We may disclose and use personally identifiable information in special circumstances where it is necessary to enforce our Subscriber Agreement or Terms of Use (for example, when necessary to protect our intellectual property rights). We may also disclose or use your personal information when we, in good faith, believe that the law requires us to do so.
Additional Information
Cookies: We may employ cookie technology to help visitors and subscribers move faster through our site. When you sign on to our Web site or take advantage of several key features, we may pass cookies to your computer. A cookie is a string of information that is sent by a Web site and stored on your hard drive or temporarily in your computer’s memory (Read our Cookie Disclosure Statement for more information on our use of cookies).
Security: The personally identifiable information we collect about you is stored in limited access servers. We will maintain safeguards to protect the security of these servers and your personally identifiable information.
Pixels: STRATFOR.com uses pixels, or transparent GIF files, to help manage online advertising. These GIF files are provided by our ad management partner, DoubleClick. These files enable DoubleClick to recognize a unique cookie on your Web browser, which in turn enables us to learn which advertisements bring users to our website. The cookie was placed by us, or by another advertiser who works with DoubleClick. With both cookies and Spotlight technology, the information that we collect and share is anonymous and not personally identifiable. It does not contain your name, address, telephone number, or email address. For more information about DoubleClick, including information about how to opt out of these technologies, go to: http://www.doubleclick.net/us/corporate/privacy.

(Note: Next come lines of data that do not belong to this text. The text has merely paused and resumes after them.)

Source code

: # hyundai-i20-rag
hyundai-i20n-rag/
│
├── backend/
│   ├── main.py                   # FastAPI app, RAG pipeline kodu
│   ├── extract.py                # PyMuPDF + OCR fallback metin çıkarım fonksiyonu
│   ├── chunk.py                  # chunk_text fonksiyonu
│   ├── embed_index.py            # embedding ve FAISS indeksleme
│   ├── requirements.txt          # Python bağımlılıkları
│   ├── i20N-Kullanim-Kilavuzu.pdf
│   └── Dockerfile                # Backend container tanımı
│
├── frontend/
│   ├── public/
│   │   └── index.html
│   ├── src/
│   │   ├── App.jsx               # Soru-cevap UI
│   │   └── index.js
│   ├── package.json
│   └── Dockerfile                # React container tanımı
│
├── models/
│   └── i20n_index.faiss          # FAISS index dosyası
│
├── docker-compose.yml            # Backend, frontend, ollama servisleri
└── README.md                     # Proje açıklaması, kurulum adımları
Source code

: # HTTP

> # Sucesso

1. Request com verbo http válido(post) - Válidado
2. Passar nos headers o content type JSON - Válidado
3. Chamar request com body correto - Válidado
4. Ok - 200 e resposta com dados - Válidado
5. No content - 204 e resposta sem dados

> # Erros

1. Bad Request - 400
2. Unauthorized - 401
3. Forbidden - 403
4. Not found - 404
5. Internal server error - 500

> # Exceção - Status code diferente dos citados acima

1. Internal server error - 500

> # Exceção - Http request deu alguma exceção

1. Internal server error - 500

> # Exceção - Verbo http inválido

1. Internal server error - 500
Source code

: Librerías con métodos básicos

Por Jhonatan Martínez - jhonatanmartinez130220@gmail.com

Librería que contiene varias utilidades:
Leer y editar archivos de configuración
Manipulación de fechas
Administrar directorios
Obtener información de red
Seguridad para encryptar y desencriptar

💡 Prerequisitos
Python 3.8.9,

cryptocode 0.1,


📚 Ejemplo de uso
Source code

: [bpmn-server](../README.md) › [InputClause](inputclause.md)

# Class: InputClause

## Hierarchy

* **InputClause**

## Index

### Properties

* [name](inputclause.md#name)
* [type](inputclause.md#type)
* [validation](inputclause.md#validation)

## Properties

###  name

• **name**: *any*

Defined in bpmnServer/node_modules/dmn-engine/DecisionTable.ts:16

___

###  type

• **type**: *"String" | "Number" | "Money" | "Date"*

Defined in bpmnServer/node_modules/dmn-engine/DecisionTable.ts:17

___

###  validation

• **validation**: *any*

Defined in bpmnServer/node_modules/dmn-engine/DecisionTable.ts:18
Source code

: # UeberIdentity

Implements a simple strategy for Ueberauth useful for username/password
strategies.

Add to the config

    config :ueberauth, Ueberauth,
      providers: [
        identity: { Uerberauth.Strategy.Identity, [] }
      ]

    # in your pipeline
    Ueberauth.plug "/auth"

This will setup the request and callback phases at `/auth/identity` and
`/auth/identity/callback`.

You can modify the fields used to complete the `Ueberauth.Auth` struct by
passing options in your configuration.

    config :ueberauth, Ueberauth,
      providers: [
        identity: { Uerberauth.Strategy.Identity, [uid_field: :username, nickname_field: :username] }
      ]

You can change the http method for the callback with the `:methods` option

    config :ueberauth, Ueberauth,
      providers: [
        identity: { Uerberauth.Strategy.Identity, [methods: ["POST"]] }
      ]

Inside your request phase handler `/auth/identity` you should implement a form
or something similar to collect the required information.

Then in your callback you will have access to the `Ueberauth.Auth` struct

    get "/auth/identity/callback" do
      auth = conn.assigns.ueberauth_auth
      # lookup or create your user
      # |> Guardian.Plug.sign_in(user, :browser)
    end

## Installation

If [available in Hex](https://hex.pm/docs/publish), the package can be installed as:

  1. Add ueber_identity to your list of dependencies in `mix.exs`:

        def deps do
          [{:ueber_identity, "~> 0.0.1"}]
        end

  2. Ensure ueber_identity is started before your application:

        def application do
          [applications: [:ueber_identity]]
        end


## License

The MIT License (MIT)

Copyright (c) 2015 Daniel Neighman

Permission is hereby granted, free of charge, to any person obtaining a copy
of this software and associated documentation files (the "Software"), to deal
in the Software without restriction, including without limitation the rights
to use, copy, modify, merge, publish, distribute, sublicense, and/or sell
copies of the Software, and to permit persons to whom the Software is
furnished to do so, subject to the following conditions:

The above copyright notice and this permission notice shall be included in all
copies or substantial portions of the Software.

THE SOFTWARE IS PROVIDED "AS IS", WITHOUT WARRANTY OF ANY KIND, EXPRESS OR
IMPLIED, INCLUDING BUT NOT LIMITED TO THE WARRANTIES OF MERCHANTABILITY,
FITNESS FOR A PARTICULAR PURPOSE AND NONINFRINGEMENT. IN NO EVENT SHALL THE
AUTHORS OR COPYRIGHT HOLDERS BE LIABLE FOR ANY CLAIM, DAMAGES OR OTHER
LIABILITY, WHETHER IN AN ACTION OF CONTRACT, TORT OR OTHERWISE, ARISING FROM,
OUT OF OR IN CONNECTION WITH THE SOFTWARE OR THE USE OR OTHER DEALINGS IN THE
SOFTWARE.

Policy Modifications: We may change this Privacy Policy from time to time. We will post any changes here, so be sure to check back periodically.
Choice/Opt-Out
STRATFOR provides its users the opportunity to opt-out of receiving communications from STRATFOR and its partners at the point where we request information about the visitor. To remove your information from our database, to not receive future communications or to no longer receive our service, please send and e-mail request to: [email protected].
Correct/Update
STRATFOR gives users the following options for changing and modifying information previously provided.You can send an e-mail to [email protected]
Comments and Questions
If you have any questions about this privacy statement, the practices of this site, or your dealings with this Web site, you can contact:
Attn: Marketing Department
STRATFOR
221 W. 6th Street
Suite 400
Austin, Texas 78701
[email protected]
If you have any questions, comments, or concerns about this Privacy Statement, please contact us at 877-9STRAT4.
So they pledged to “maintain safeguards to protect the security of these servers and your personally identifiable information.” In this day and age when there have already been so many hacks and hackers have made their intentions clear, I think some might reasonably be shocked or consider it negligent that Stratfor not only stored so much data but failed to encrypt it. Is this how companies demonstrate that they are “committed to maintaining the privacy of personal information?” If so, I am not impressed.